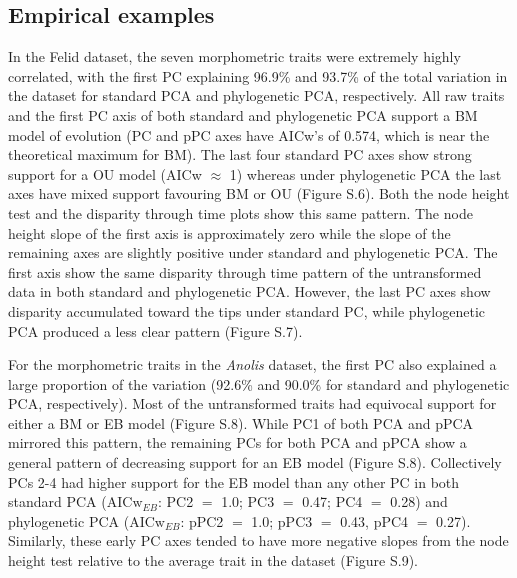 \documentclass[a4paper,11pt]{article}
\begin{document}
\subsection{Empirical examples}
In the Felid dataset, the seven morphometric traits were extremely highly correlated, with the first PC explaining 96.9\% and 93.7\% of the total variation in the dataset for standard PCA and phylogenetic PCA, respectively. All raw traits and the first PC axis of both standard and phylogenetic PCA support a BM model of evolution (PC and pPC axes have AICw's of 0.574, which is near the theoretical maximum for BM). The last four standard PC axes show strong support for a OU model (AICw $\approx$ 1) whereas under phylogenetic PCA the last axes have mixed support favouring BM or OU (Figure S.6). Both the node height test and the disparity through time plots show this same pattern. The node height slope of the first axis is approximately zero while the slope of the remaining axes are slightly positive under standard and phylogenetic PCA. The first axis show the same disparity through time pattern of the untransformed data in both standard and phylogenetic PCA. However, the last PC axes show disparity accumulated toward the tips under standard PC, while phylogenetic PCA produced a less clear pattern (Figure S.7).

For the morphometric traits in the \textit{Anolis} dataset, the first PC also explained a large proportion of the variation (92.6\% and 90.0\% for standard and phylogenetic PCA, respectively). Most of the untransformed traits had equivocal support for either a BM or EB model (Figure S.8). While PC1 of both PCA and pPCA mirrored this pattern, the remaining PCs for both PCA and pPCA show a general pattern of decreasing support for an EB model (Figure S.8). Collectively PCs 2-4 had higher support for the EB model than any other PC in both standard PCA ($\text{AICw}_{EB}$: PC2 $=$ 1.0; PC3 $=$ 0.47; PC4 $=$ 0.28) and phylogenetic PCA ($\text{AICw}_{EB}$: pPC2 $=$ 1.0; pPC3 $=$ 0.43, pPC4 $=$ 0.27).  Similarly, these early PC axes tended to have more negative slopes from the node height test relative to the average trait in the dataset (Figure S.9).
\end{document}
════════════════
* Assignment
Repeat the records word for word, skipping pictures.

* Completed task
 \documentclass[a4paper,11pt]{article}
\begin{document}
\subsection{Empirical examples}
In the Felid dataset, the seven morphometric traits were extremely highly correlated, with the first PC explaining 96.9\% and 93.7\% of the total variation in the dataset for standard PCA and phylogenetic PCA, respectively. All raw traits and the first PC axis of both standard and phylogenetic PCA support a BM model of evolution (PC and pPC axes have AICw's of 0.574, which is near the theoretical maximum for BM). The last four standard PC axes show strong support for a OU model (AICw $\approx$ 1) whereas under phylogenetic PCA the last axes have mixed support favouring BM or OU (Figure S.6). Both the node height test and the disparity through time plots show this same pattern. The node height slope of the first axis is approximately zero while the slope of the remaining axes are slightly positive under standard and phylogenetic PCA. The first axis show the same disparity through time pattern of the untransformed data in both standard and phylogenetic PCA. However, the last PC axes show disparity accumulated toward the tips under standard PC, while phylogenetic PCA produced a less clear pattern (Figure S.7).

For the morphometric traits in the \textit{Anolis} dataset, the first PC also explained a large proportion of the variation (92.6\% and 90.0\% for standard and phylogenetic PCA, respectively). Most of the untransformed traits had equivocal support for either a BM or EB model (Figure S.8). While PC1 of both PCA and pPCA mirrored this pattern, the remaining PCs for both PCA and pPCA show a general pattern of decreasing support for an EB model (Figure S.8). Collectively PCs 2-4 had higher support for the EB model than any other PC in both standard PCA ($\text{AICw}_{EB}$: PC2 $=$ 1.0; PC3 $=$ 0.47; PC4 $=$ 0.28) and phylogenetic PCA ($\text{AICw}_{EB}$: pPC2 $=$ 1.0; pPC3 $=$ 0.43, pPC4 $=$ 0.27).  Similarly, these early PC axes tended to have more negative slopes from the node height test relative to the average trait in the dataset (Figure S.9).
\end{document}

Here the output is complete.